Exercise directions: Respond with nothing but the number of lines in this data that include the word "https".

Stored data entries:
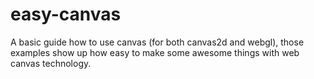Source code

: # easy-canvas
A basic guide how to use canvas (for both canvas2d and webgl), those examples show up how easy to make some awesome things with web canvas technology.
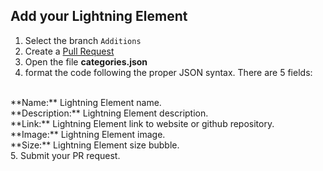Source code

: ## Add your Lightning Element
1. Select the branch `Additions`
2. Create a [Pull Request](https://github.com/Lightning-Family/lightning.family/pull/new/master)
3. Open the file **categories.json**
4. format the code following the proper JSON syntax. There are 5 fields:
<br>
    **Name:** Lightning Element name. <br>
    **Description:** Lightning Element description. <br>
    **Link:** Lightning Element link to website or github repository. <br>
    **Image:** Lightning Element image.<br>
    **Size:** Lightning Element size bubble. <br>
5. Submit your PR request.
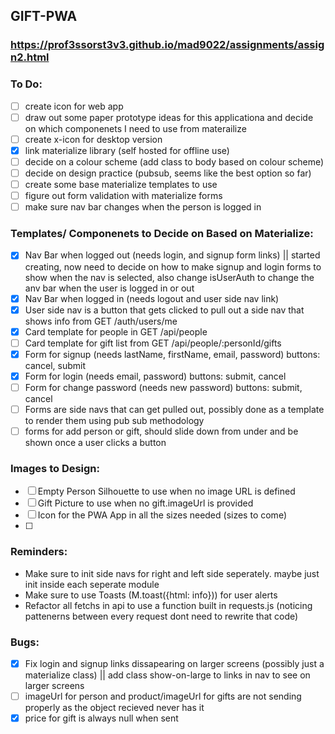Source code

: ## GIFT-PWA
### https://prof3ssorst3v3.github.io/mad9022/assignments/assign2.html

### To Do: 
- [ ] create icon for web app
- [ ] draw out some paper prototype ideas for this applicationa and decide on which componenets I need to use from materailize
- [ ] create x-icon for desktop version 
- [x] link materialize library (self hosted for offline use)
- [ ] decide on a colour scheme (add class to body based on colour scheme)
- [ ] decide on design practice (pubsub, seems like the best option so far)
- [ ] create some base materialize templates to use
- [ ] figure out form validation with materialize forms
- [ ] make sure nav bar changes when the person is logged in

### Templates/ Componenets to Decide on Based on Materialize:
- [x] Nav Bar when logged out (needs login, and signup form links) || started creating, now need to decide on how to make signup and login forms to show when the nav is selected, also change isUserAuth to change the anv bar when the user is logged in or out
- [x] Nav Bar when logged in (needs logout and user side nav link)
- [x] User side nav is a button that gets clicked to pull out a side nav that shows info from GET /auth/users/me 
- [x] Card template for people in GET /api/people 
- [ ] Card template for gift list from GET /api/people/:personId/gifts
- [x] Form for signup (needs lastName, firstName, email, password) buttons: cancel, submit
- [x] Form for login (needs email, password) buttons: submit, cancel
- [ ] Form for change password (needs new password) buttons: submit, cancel
- [ ] Forms are side navs that can get pulled out, possibly done as a template to render them using pub sub methodology
- [ ] forms for add person or gift, should slide down from under and be shown once a user clicks a button

### Images to Design:
- [ ] Empty Person Silhouette to use when no image URL is defined
- [ ] Gift Picture to use when no gift.imageUrl is provided
- [ ] Icon for the PWA App in all the sizes needed (sizes to come)
- [ ]

### Reminders: 
- Make sure to init side navs for right and left side seperately. maybe just init inside each seperate module
- Make sure to use Toasts (M.toast({html: info})) for user alerts
- Refactor all fetchs in api to use a function built in requests.js (noticing pattenerns between every request dont need to rewrite that code)

### Bugs: 
- [x] Fix login and signup links dissapearing on larger screens (possibly just a materialize class) || add class show-on-large to links in nav to see on larger screens
- [ ] imageUrl for person and product/imageUrl for gifts are not sending properly as the object recieved never has it
- [x] price for gift is always null when sent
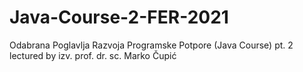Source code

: # Java-Course-2-FER-2021
Odabrana Poglavlja Razvoja Programske Potpore (Java Course) pt. 2 lectured by izv. prof. dr. sc. Marko Čupić
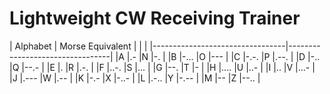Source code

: # Lightweight CW Receiving Trainer

| Alphabet     | Morse Equivalent |                |                |
|---------------------------------|---------------------------------|
|A             |.-                |N               |-.              |
|B             |-...              |O               |---             |
|C             |-.-.              |P               |.--.            |
|D             |-..               |Q               |--.-            |
|E             |.                 |R               |.-.             |
|F             |..-.              |S               |...             |
|G             |--.               |T               |-               |
|H             |....              |U               |..-             |
|I             |..                |V               |...-            |
|J             |.---              |W               |.--             |
|K             |-.-               |X               |-..-            |
|L             |.-..              |Y               |-.--            |
|M             |--                |Z               |--..            |
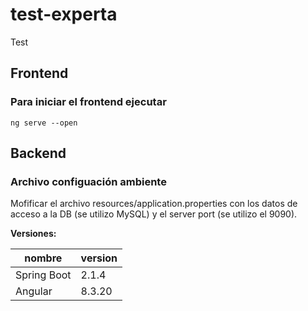 # test-experta
Test

## Frontend

### Para iniciar el frontend ejecutar

`ng serve --open`


## Backend 

### Archivo configuación ambiente

Mofificar el archivo resources/application.properties con los datos 
de acceso a la DB (se utilizo MySQL) y el server port (se utilizo el 9090).




**Versiones:**

|   nombre    | version  | 
| ----------- | -------- |
| Spring Boot |  2.1.4   | 
|  Angular    |  8.3.20  |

Reply: 2